Overall, there is generally a poor prognosis associated with the prenatal finding of cystic hygroma. Studies have indicated that smaller cystic hygromas are more likely to resolve. Oligohydramnios (not enough amniotic fluid) or polyhydramnios (too much amniotic fluid) predicts a poor outcome. Hydrops occurs 22-76% of the time with a cystic hygroma and is almost always associated with miscarriage or fetal death.
In Late Pregnancy
When cystic hygromas appear in late pregnancy, they usually are not associated with other abnormalities. However, babies with cystic hygroma should be delivered at a specialty care center that can provide the appropriate care and support. If the cystic hygroma is large, a Caesarean section may be required for delivery. There is a chance of recurrence after surgical removal of the cystic hygroma.
Although uncommon, a fetal goiter is typically associated with fetal hyperthyroidism and hypothyroidism. Most cases of congenital goiter are identified after birth when a neonate is detected to have hypothyroidism by newborn screening tests.
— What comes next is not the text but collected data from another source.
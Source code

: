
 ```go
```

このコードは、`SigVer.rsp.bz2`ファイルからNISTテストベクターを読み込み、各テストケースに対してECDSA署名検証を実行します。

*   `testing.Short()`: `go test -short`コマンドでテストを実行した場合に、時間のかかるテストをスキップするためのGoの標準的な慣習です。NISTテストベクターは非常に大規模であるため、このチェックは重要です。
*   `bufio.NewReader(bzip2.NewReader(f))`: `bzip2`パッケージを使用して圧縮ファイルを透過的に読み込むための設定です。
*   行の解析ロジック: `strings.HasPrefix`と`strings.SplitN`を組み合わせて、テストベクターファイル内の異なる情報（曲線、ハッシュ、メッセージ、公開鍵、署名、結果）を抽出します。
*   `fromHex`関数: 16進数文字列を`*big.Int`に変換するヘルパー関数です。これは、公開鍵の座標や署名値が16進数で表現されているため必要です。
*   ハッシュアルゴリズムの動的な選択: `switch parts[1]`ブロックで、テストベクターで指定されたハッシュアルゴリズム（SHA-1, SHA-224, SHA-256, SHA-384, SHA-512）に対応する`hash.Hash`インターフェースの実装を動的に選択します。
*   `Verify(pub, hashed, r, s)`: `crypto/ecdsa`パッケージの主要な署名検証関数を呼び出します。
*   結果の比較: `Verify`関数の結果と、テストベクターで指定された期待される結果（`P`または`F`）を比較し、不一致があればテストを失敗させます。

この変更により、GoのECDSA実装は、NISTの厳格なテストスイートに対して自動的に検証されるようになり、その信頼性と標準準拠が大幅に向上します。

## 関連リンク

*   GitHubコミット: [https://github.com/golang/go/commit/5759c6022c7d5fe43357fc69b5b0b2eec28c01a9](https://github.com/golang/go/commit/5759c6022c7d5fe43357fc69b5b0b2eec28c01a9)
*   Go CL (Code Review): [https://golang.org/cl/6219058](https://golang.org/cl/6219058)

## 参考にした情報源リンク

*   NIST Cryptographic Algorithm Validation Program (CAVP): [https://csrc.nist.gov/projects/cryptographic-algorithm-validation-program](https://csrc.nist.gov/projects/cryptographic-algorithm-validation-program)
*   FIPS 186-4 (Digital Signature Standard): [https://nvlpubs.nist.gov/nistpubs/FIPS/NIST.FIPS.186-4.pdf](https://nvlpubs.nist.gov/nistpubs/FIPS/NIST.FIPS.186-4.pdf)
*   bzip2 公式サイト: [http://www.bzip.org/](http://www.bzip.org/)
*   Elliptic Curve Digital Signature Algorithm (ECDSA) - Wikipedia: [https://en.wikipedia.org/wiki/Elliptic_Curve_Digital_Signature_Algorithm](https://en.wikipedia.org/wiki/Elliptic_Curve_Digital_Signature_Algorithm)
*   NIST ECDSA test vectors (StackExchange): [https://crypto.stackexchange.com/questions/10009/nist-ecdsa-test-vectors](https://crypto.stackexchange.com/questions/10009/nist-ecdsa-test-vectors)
In contrast, fetal goiters are diagnosed by ultrasound, which will show a mass that will vary in size. Depending on the size of the fetal neck mass, the baby’s head may be hyperextended, and it may cause polyhydramnios, which is an excessive buildup of the amniotic fluid surrounding the fetus.
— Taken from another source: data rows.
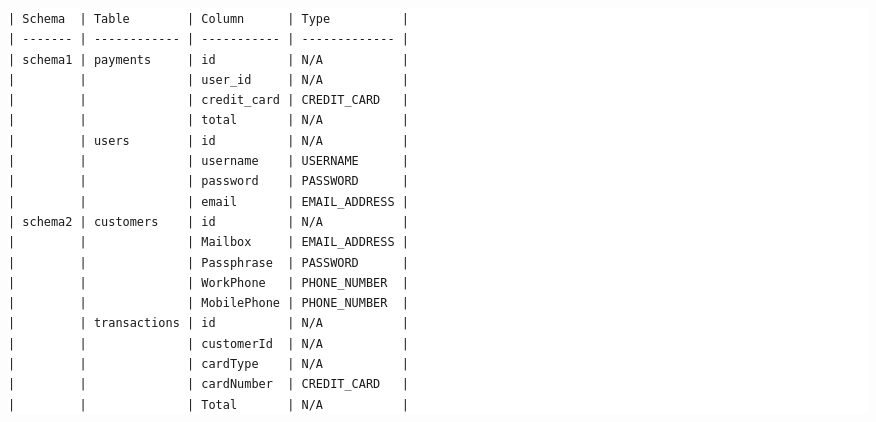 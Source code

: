    | Schema  | Table        | Column      | Type          |
    | ------- | ------------ | ----------- | ------------- |
    | schema1 | payments     | id          | N/A           |
    |         |              | user_id     | N/A           |
    |         |              | credit_card | CREDIT_CARD   |
    |         |              | total       | N/A           |
    |         | users        | id          | N/A           |
    |         |              | username    | USERNAME      |
    |         |              | password    | PASSWORD      |
    |         |              | email       | EMAIL_ADDRESS |
    | schema2 | customers    | id          | N/A           |
    |         |              | Mailbox     | EMAIL_ADDRESS |
    |         |              | Passphrase  | PASSWORD      |
    |         |              | WorkPhone   | PHONE_NUMBER  |
    |         |              | MobilePhone | PHONE_NUMBER  |
    |         | transactions | id          | N/A           |
    |         |              | customerId  | N/A           |
    |         |              | cardType    | N/A           |
    |         |              | cardNumber  | CREDIT_CARD   |
    |         |              | Total       | N/A           |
Doctors will develop a treatment plan after determining if the goiter is caused by hypothyroidism or hyperthyroidism (see Fetal Thyroid Disorders for more information). When diagnosed and treated properly, the prognosis is good for babies with a fetal goiter. However, if left untreated, congenital hypothyroidism is linked to neurodevelopmental delay.
Fetal Thyroid Disorders
In most cases, assessment of the maternal condition can help decide whether the cause of a thyroid goiter is fetal hypothyroidism or hyperthyroidism. Thyroid hormones are essential for brain development, and when a fetus is deprived of thyroid, it can have lasting, irreversible effects. Most cases of fetal hypothyroidism are caused by the use of antithyroid drugs for the treatment of maternal hyperthyroidism. This occurs when a pregnant mother takes antithyroid drugs for her own condition.
The less common condition of fetal hyperthyroidism can occur when the mother has uncontrolled hyperthyroidism, which is passed on to the baby. This can lead to preterm birth as well as a low birth weight for the baby. About 1% of mothers with active Graves’ disease, or who have a history of it, will have a baby with neonatal Graves’ disease. This requires hospitalization and support from intensive care, and the effects may be temporary or permanent. In its most severe forms, neonatal Graves’ disease is fatal for the baby.
Mothers with thyroid disorders can reduce the risk of fetal thyroid disorders by getting early prenatal care and working with their healthcare provider to monitor and manage their thyroid levels throughout their pregnancy.